Vasopressin (VP, antidiuretic hormone) is synthesized as a prohormone consisting of four domains: a signal sequence, the VP nonapeptide, neurophysin II (NP II), and a C-terminal glycopeptide. It plays a key role in cardiovascular homeostasis by regulating renal tubular water reabsorption and urine production. As part of our ongoing studies of the hormonal effects of heart failure in dogs and cats, we have been determining, when not known, the nucleotide and amino acid sequences of relevant peptide hormones. This information will be used to assist in the development and selection of regions of the prohormone for further study and the selection of molecular and antibody probes.
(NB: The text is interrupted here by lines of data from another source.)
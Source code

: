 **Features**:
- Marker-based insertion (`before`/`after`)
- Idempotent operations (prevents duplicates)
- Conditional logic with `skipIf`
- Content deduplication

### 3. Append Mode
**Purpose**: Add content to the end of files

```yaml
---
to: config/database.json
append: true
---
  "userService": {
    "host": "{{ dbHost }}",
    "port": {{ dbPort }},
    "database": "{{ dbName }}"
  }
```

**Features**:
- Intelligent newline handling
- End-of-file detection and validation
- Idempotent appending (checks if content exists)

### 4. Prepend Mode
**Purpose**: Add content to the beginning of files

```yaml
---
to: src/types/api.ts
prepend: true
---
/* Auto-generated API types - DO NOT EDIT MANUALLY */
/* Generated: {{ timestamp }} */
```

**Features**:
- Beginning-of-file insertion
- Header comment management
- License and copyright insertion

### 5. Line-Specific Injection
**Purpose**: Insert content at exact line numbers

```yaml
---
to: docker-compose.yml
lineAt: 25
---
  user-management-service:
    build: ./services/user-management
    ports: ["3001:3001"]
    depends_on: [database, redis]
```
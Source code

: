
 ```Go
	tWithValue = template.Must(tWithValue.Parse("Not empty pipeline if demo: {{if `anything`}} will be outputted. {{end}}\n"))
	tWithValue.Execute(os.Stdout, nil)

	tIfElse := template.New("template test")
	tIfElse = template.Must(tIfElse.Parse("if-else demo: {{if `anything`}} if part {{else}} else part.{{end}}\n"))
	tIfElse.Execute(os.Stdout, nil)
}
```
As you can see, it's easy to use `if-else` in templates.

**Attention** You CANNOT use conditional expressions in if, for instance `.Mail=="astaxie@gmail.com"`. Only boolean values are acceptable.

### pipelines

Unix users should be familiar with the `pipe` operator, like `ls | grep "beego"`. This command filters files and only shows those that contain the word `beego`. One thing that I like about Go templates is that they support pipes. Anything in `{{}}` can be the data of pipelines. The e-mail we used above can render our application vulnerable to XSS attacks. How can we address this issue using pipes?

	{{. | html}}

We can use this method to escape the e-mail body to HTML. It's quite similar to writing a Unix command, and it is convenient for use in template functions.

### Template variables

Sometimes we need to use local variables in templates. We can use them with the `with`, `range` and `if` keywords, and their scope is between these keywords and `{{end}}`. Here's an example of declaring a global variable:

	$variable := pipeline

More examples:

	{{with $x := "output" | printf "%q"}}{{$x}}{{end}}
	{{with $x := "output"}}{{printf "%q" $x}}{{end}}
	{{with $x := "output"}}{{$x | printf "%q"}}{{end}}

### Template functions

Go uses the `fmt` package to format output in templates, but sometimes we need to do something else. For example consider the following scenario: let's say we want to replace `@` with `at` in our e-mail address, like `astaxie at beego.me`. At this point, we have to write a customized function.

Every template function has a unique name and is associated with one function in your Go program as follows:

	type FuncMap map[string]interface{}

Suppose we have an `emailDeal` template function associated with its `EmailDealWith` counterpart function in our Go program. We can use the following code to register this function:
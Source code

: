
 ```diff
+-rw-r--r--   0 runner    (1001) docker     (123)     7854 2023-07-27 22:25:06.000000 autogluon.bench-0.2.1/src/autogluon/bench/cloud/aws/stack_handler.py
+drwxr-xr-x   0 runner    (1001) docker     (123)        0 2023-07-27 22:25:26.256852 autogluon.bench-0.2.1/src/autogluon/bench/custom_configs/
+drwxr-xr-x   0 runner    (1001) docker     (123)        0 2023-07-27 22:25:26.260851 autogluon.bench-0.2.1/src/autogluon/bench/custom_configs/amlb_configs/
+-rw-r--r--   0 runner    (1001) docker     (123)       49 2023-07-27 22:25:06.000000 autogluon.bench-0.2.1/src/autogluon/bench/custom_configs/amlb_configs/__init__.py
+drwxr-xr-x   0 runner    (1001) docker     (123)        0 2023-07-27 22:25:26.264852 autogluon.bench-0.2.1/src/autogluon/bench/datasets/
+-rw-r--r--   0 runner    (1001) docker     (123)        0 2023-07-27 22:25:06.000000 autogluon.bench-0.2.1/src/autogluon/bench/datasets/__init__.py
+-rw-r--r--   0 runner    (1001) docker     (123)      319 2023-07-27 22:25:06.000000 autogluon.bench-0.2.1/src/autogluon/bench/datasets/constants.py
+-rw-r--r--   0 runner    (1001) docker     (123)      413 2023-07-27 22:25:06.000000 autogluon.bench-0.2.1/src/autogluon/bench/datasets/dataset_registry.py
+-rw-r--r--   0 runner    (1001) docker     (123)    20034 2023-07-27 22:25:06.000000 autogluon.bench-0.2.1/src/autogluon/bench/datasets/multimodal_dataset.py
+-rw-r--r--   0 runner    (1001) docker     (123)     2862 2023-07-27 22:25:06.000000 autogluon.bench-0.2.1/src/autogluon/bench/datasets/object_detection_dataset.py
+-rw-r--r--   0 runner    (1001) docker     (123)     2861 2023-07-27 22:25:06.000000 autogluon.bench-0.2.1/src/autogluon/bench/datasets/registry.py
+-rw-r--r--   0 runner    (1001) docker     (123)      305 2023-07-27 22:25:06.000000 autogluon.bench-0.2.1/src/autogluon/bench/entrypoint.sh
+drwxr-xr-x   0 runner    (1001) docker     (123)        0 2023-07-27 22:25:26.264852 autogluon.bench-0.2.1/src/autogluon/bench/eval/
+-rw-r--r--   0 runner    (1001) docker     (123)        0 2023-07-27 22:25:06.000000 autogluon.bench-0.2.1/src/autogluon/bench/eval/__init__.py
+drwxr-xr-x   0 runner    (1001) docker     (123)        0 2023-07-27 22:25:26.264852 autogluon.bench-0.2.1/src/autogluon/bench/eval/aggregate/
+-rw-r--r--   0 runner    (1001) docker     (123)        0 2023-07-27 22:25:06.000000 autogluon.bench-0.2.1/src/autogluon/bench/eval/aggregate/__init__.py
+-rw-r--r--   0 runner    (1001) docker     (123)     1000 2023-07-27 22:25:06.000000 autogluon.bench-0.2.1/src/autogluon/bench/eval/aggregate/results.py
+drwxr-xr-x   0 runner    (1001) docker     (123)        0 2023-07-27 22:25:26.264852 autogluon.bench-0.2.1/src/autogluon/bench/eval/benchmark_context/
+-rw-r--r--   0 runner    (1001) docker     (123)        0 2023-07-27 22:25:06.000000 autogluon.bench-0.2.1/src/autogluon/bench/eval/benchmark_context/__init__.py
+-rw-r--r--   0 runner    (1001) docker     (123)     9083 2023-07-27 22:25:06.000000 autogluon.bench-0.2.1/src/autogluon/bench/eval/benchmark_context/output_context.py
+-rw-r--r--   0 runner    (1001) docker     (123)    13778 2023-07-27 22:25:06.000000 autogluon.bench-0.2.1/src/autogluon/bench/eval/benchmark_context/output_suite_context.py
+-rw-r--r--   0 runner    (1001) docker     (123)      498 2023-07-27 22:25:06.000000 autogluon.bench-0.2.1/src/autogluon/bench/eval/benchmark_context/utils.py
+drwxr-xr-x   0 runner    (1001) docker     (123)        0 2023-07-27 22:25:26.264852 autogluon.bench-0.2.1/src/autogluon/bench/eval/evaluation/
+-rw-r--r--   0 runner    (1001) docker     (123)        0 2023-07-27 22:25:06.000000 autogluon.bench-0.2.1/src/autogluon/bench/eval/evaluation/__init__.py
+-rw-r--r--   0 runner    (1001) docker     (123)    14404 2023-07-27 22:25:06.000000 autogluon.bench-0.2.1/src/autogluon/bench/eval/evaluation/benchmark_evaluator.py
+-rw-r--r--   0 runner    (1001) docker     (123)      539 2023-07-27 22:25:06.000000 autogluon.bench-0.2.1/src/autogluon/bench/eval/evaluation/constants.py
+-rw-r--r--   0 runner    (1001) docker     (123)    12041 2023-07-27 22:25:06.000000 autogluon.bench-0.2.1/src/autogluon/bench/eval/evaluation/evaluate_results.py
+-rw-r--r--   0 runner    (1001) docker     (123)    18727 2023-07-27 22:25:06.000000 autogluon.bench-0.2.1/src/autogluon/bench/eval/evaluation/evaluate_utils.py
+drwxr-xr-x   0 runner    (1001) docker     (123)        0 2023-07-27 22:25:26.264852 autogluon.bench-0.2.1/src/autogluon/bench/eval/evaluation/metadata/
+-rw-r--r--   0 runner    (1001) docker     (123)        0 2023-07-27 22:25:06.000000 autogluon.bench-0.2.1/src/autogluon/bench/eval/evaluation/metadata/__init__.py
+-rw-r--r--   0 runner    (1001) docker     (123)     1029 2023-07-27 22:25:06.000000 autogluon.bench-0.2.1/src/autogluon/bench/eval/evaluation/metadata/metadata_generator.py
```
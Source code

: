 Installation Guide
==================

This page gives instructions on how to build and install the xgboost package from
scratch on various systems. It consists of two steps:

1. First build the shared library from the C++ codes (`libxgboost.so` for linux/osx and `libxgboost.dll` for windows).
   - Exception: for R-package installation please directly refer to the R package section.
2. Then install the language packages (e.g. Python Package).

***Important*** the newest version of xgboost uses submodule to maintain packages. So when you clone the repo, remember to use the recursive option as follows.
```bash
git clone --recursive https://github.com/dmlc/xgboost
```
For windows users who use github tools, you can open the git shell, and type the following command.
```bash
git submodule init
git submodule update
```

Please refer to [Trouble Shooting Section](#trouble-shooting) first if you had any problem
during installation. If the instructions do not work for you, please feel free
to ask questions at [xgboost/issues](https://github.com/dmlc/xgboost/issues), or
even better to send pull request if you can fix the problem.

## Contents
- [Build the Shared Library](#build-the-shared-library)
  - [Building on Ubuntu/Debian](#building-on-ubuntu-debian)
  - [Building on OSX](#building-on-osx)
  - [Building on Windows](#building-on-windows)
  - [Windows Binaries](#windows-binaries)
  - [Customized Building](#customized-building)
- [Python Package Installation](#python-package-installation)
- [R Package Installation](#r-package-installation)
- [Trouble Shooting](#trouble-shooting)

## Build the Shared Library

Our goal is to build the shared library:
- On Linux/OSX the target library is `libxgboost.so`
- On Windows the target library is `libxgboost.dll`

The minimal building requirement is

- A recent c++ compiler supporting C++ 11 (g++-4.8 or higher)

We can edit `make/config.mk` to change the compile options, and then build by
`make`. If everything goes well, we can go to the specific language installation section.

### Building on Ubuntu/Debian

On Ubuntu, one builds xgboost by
To determine the comparative nucleotide and amino acid sequences of canine and feline VP, total RNA was extracted from feline and canine hypothalamus to obtain complementary DNA (cDNA) by reverse transcriptase polymerase chain reaction (RT-PCR) using oligo-T primers. Consensus primers were designed and used for PCR of the resulting cDNA, and the PCR products were then sequenced and analyzed. Each VP sequence was compared to the VP from several mammalian species by alignment with sequences obtained from the GenBank database at the National Center for Biotechnology Information (NCBI). The complete sequence of the canine prohormone was consequently derived from raw data available from the canine Whole Genome Shotgun sequencing site at NCBI. Canine and feline VP prohormones share a high degree of homology with that of other known mammalian species in the VP hormone and NP II domains. The nine amino acid code of canine and feline VP (CYFQNCPRG) is identical to that found in human beings, cows, mice, and rats. The sequence differs by one amino acid from that of swine. The results of this study should be of help in the design and use of antibodies and molecular probes for future studies.